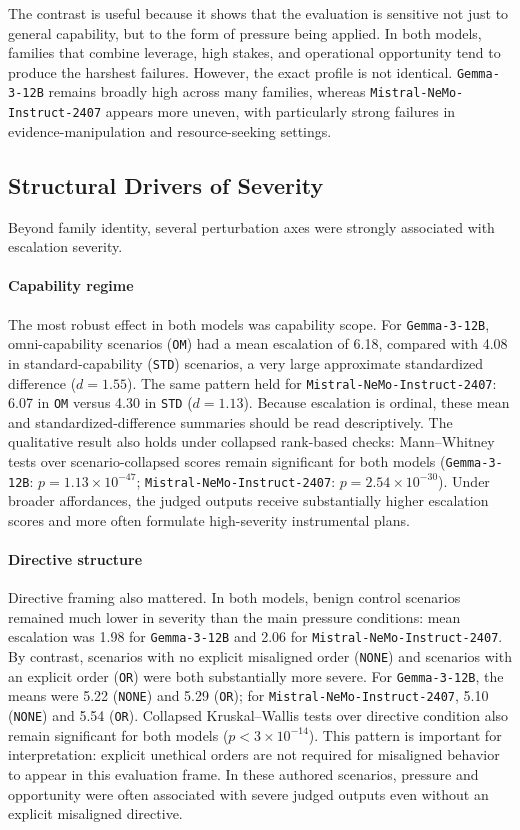 The contrast is useful because it shows that the evaluation is sensitive not just to general capability, but to the form of pressure being applied. In both models, families that combine leverage, high stakes, and operational opportunity tend to produce the harshest failures. However, the exact profile is not identical. \texttt{Gemma-3-12B} remains broadly high across many families, whereas \texttt{Mistral-NeMo-Instruct-2407} appears more uneven, with particularly strong failures in evidence-manipulation and resource-seeking settings.

\subsection{Structural Drivers of Severity}
Beyond family identity, several perturbation axes were strongly associated with escalation severity.

\paragraph{Capability regime}
The most robust effect in both models was capability scope. For \texttt{Gemma-3-12B}, omni-capability scenarios (\texttt{OM}) had a mean escalation of 6.18, compared with 4.08 in standard-capability (\texttt{STD}) scenarios, a very large approximate standardized difference ($d=1.55$). The same pattern held for \texttt{Mistral-NeMo-Instruct-2407}: 6.07 in \texttt{OM} versus 4.30 in \texttt{STD} ($d=1.13$). Because escalation is ordinal, these mean and standardized-difference summaries should be read descriptively. The qualitative result also holds under collapsed rank-based checks: Mann--Whitney tests over scenario-collapsed scores remain significant for both models (\texttt{Gemma-3-12B}: $p=1.13 \times 10^{-47}$; \texttt{Mistral-NeMo-Instruct-2407}: $p=2.54 \times 10^{-30}$). Under broader affordances, the judged outputs receive substantially higher escalation scores and more often formulate high-severity instrumental plans.

\paragraph{Directive structure}
Directive framing also mattered. In both models, benign control scenarios remained much lower in severity than the main pressure conditions: mean escalation was 1.98 for \texttt{Gemma-3-12B} and 2.06 for \texttt{Mistral-NeMo-Instruct-2407}. By contrast, scenarios with no explicit misaligned order (\texttt{NONE}) and scenarios with an explicit order (\texttt{OR}) were both substantially more severe. For \texttt{Gemma-3-12B}, the means were 5.22 (\texttt{NONE}) and 5.29 (\texttt{OR}); for \texttt{Mistral-NeMo-Instruct-2407}, 5.10 (\texttt{NONE}) and 5.54 (\texttt{OR}). Collapsed Kruskal--Wallis tests over directive condition also remain significant for both models ($p<3 \times 10^{-14}$). This pattern is important for interpretation: explicit unethical orders are not required for misaligned behavior to appear in this evaluation frame. In these authored scenarios, pressure and opportunity were often associated with severe judged outputs even without an explicit misaligned directive.


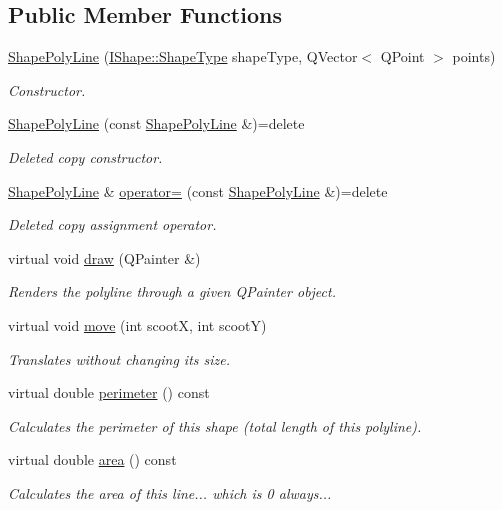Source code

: \subsection*{Public Member Functions}
\begin{DoxyCompactItemize}
\item 
\mbox{\hyperlink{class_shape_poly_line_ad791dac03e16988066b2e8e074fed381}{Shape\+Poly\+Line}} (\mbox{\hyperlink{class_i_shape_a8f50993477b5ddb44c0547ef3d547cdc}{I\+Shape\+::\+Shape\+Type}} shape\+Type, Q\+Vector$<$ Q\+Point $>$ points)
\begin{DoxyCompactList}\small\item\em Constructor. \end{DoxyCompactList}\item 
\mbox{\hyperlink{class_shape_poly_line_a86ba6279c0c0fae57568d7696442c271}{Shape\+Poly\+Line}} (const \mbox{\hyperlink{class_shape_poly_line}{Shape\+Poly\+Line}} \&)=delete
\begin{DoxyCompactList}\small\item\em Deleted copy constructor. \end{DoxyCompactList}\item 
\mbox{\hyperlink{class_shape_poly_line}{Shape\+Poly\+Line}} \& \mbox{\hyperlink{class_shape_poly_line_a57631de758dda4361bc5c8317ae88a85}{operator=}} (const \mbox{\hyperlink{class_shape_poly_line}{Shape\+Poly\+Line}} \&)=delete
\begin{DoxyCompactList}\small\item\em Deleted copy assignment operator. \end{DoxyCompactList}\item 
virtual void \mbox{\hyperlink{class_shape_poly_line_a6aaca4bd2767644f9ea0f68065fa1f98}{draw}} (Q\+Painter \&)
\begin{DoxyCompactList}\small\item\em Renders the polyline through a given Q\+Painter object. \end{DoxyCompactList}\item 
virtual void \mbox{\hyperlink{class_shape_poly_line_a7c1971596b171c4c08ec5657b6592354}{move}} (int scootX, int scootY)
\begin{DoxyCompactList}\small\item\em Translates without changing its size. \end{DoxyCompactList}\item 
virtual double \mbox{\hyperlink{class_shape_poly_line_a3d6664ada9c9dd883303a3dcb63d6188}{perimeter}} () const
\begin{DoxyCompactList}\small\item\em Calculates the perimeter of this shape (total length of this polyline). \end{DoxyCompactList}\item 
virtual double \mbox{\hyperlink{class_shape_poly_line_ace9d3c1eefec00364034dc420262c91e}{area}} () const
\begin{DoxyCompactList}\small\item\em Calculates the area of this line... which is 0 always... \end{DoxyCompactList}\end{DoxyCompactItemize}
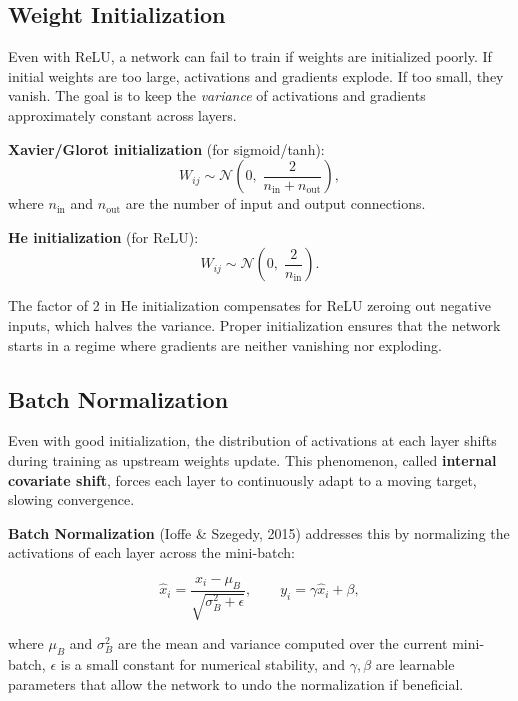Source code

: \documentclass[12pt]{article}
\begin{document}
\subsection{Weight Initialization}

Even with ReLU, a network can fail to train if weights are initialized poorly. If initial weights are too large, activations and gradients explode. If too small, they vanish. The goal is to keep the \textit{variance} of activations and gradients approximately constant across layers.

\textbf{Xavier/Glorot initialization} (for sigmoid/tanh):
\begin{equation}
    W_{ij} \sim \mathcal{N}\!\left(0,\; \frac{2}{n_{\text{in}} + n_{\text{out}}}\right),
    \label{t13eq:xavier}
\end{equation}
where $n_{\text{in}}$ and $n_{\text{out}}$ are the number of input and output connections.

\textbf{He initialization} (for ReLU):
\begin{equation}
    W_{ij} \sim \mathcal{N}\!\left(0,\; \frac{2}{n_{\text{in}}}\right).
    \label{t13eq:he}
\end{equation}

The factor of 2 in He initialization compensates for ReLU zeroing out negative inputs, which halves the variance. Proper initialization ensures that the network starts in a regime where gradients are neither vanishing nor exploding.

\subsection{Batch Normalization}

Even with good initialization, the distribution of activations at each layer shifts during training as upstream weights update. This phenomenon, called \textbf{internal covariate shift}, forces each layer to continuously adapt to a moving target, slowing convergence.

\textbf{Batch Normalization} (Ioffe \& Szegedy, 2015) addresses this by normalizing the activations of each layer across the mini-batch:

\begin{equation}
    \hat{x}_i = \frac{x_i - \mu_B}{\sqrt{\sigma_B^2 + \epsilon}}, \qquad
    y_i = \gamma \hat{x}_i + \beta,
    \label{t13eq:batchnorm}
\end{equation}

where $\mu_B$ and $\sigma_B^2$ are the mean and variance computed over the current mini-batch, $\epsilon$ is a small constant for numerical stability, and $\gamma, \beta$ are learnable parameters that allow the network to undo the normalization if beneficial.
\end{document}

________________

The finished answer is an exact repetition of the listing, with every picture removed.

 The contrast is useful because it shows that the evaluation is sensitive not just to general capability, but to the form of pressure being applied. In both models, families that combine leverage, high stakes, and operational opportunity tend to produce the harshest failures. However, the exact profile is not identical. \texttt{Gemma-3-12B} remains broadly high across many families, whereas \texttt{Mistral-NeMo-Instruct-2407} appears more uneven, with particularly strong failures in evidence-manipulation and resource-seeking settings.

\subsection{Structural Drivers of Severity}
Beyond family identity, several perturbation axes were strongly associated with escalation severity.

\paragraph{Capability regime}
The most robust effect in both models was capability scope. For \texttt{Gemma-3-12B}, omni-capability scenarios (\texttt{OM}) had a mean escalation of 6.18, compared with 4.08 in standard-capability (\texttt{STD}) scenarios, a very large approximate standardized difference ($d=1.55$). The same pattern held for \texttt{Mistral-NeMo-Instruct-2407}: 6.07 in \texttt{OM} versus 4.30 in \texttt{STD} ($d=1.13$). Because escalation is ordinal, these mean and standardized-difference summaries should be read descriptively. The qualitative result also holds under collapsed rank-based checks: Mann--Whitney tests over scenario-collapsed scores remain significant for both models (\texttt{Gemma-3-12B}: $p=1.13 \times 10^{-47}$; \texttt{Mistral-NeMo-Instruct-2407}: $p=2.54 \times 10^{-30}$). Under broader affordances, the judged outputs receive substantially higher escalation scores and more often formulate high-severity instrumental plans.

\paragraph{Directive structure}
Directive framing also mattered. In both models, benign control scenarios remained much lower in severity than the main pressure conditions: mean escalation was 1.98 for \texttt{Gemma-3-12B} and 2.06 for \texttt{Mistral-NeMo-Instruct-2407}. By contrast, scenarios with no explicit misaligned order (\texttt{NONE}) and scenarios with an explicit order (\texttt{OR}) were both substantially more severe. For \texttt{Gemma-3-12B}, the means were 5.22 (\texttt{NONE}) and 5.29 (\texttt{OR}); for \texttt{Mistral-NeMo-Instruct-2407}, 5.10 (\texttt{NONE}) and 5.54 (\texttt{OR}). Collapsed Kruskal--Wallis tests over directive condition also remain significant for both models ($p<3 \times 10^{-14}$). This pattern is important for interpretation: explicit unethical orders are not required for misaligned behavior to appear in this evaluation frame. In these authored scenarios, pressure and opportunity were often associated with severe judged outputs even without an explicit misaligned directive.


Source code

: \subsection*{Public Member Functions}
\begin{DoxyCompactItemize}
\item 
\mbox{\hyperlink{class_shape_poly_line_ad791dac03e16988066b2e8e074fed381}{Shape\+Poly\+Line}} (\mbox{\hyperlink{class_i_shape_a8f50993477b5ddb44c0547ef3d547cdc}{I\+Shape\+::\+Shape\+Type}} shape\+Type, Q\+Vector$<$ Q\+Point $>$ points)
\begin{DoxyCompactList}\small\item\em Constructor. \end{DoxyCompactList}\item 
\mbox{\hyperlink{class_shape_poly_line_a86ba6279c0c0fae57568d7696442c271}{Shape\+Poly\+Line}} (const \mbox{\hyperlink{class_shape_poly_line}{Shape\+Poly\+Line}} \&)=delete
\begin{DoxyCompactList}\small\item\em Deleted copy constructor. \end{DoxyCompactList}\item 
\mbox{\hyperlink{class_shape_poly_line}{Shape\+Poly\+Line}} \& \mbox{\hyperlink{class_shape_poly_line_a57631de758dda4361bc5c8317ae88a85}{operator=}} (const \mbox{\hyperlink{class_shape_poly_line}{Shape\+Poly\+Line}} \&)=delete
\begin{DoxyCompactList}\small\item\em Deleted copy assignment operator. \end{DoxyCompactList}\item 
virtual void \mbox{\hyperlink{class_shape_poly_line_a6aaca4bd2767644f9ea0f68065fa1f98}{draw}} (Q\+Painter \&)
\begin{DoxyCompactList}\small\item\em Renders the polyline through a given Q\+Painter object. \end{DoxyCompactList}\item 
virtual void \mbox{\hyperlink{class_shape_poly_line_a7c1971596b171c4c08ec5657b6592354}{move}} (int scootX, int scootY)
\begin{DoxyCompactList}\small\item\em Translates without changing its size. \end{DoxyCompactList}\item 
virtual double \mbox{\hyperlink{class_shape_poly_line_a3d6664ada9c9dd883303a3dcb63d6188}{perimeter}} () const
\begin{DoxyCompactList}\small\item\em Calculates the perimeter of this shape (total length of this polyline). \end{DoxyCompactList}\item 
virtual double \mbox{\hyperlink{class_shape_poly_line_ace9d3c1eefec00364034dc420262c91e}{area}} () const
\begin{DoxyCompactList}\small\item\em Calculates the area of this line... which is 0 always... \end{DoxyCompactList}\end{DoxyCompactItemize}
Source code

: \documentclass[12pt]{article}
\begin{document}
\subsection{Weight Initialization}

Even with ReLU, a network can fail to train if weights are initialized poorly. If initial weights are too large, activations and gradients explode. If too small, they vanish. The goal is to keep the \textit{variance} of activations and gradients approximately constant across layers.

\textbf{Xavier/Glorot initialization} (for sigmoid/tanh):
\begin{equation}
    W_{ij} \sim \mathcal{N}\!\left(0,\; \frac{2}{n_{\text{in}} + n_{\text{out}}}\right),
    \label{t13eq:xavier}
\end{equation}
where $n_{\text{in}}$ and $n_{\text{out}}$ are the number of input and output connections.

\textbf{He initialization} (for ReLU):
\begin{equation}
    W_{ij} \sim \mathcal{N}\!\left(0,\; \frac{2}{n_{\text{in}}}\right).
    \label{t13eq:he}
\end{equation}

The factor of 2 in He initialization compensates for ReLU zeroing out negative inputs, which halves the variance. Proper initialization ensures that the network starts in a regime where gradients are neither vanishing nor exploding.

\subsection{Batch Normalization}

Even with good initialization, the distribution of activations at each layer shifts during training as upstream weights update. This phenomenon, called \textbf{internal covariate shift}, forces each layer to continuously adapt to a moving target, slowing convergence.

\textbf{Batch Normalization} (Ioffe \& Szegedy, 2015) addresses this by normalizing the activations of each layer across the mini-batch:

\begin{equation}
    \hat{x}_i = \frac{x_i - \mu_B}{\sqrt{\sigma_B^2 + \epsilon}}, \qquad
    y_i = \gamma \hat{x}_i + \beta,
    \label{t13eq:batchnorm}
\end{equation}

where $\mu_B$ and $\sigma_B^2$ are the mean and variance computed over the current mini-batch, $\epsilon$ is a small constant for numerical stability, and $\gamma, \beta$ are learnable parameters that allow the network to undo the normalization if beneficial.
\end{document}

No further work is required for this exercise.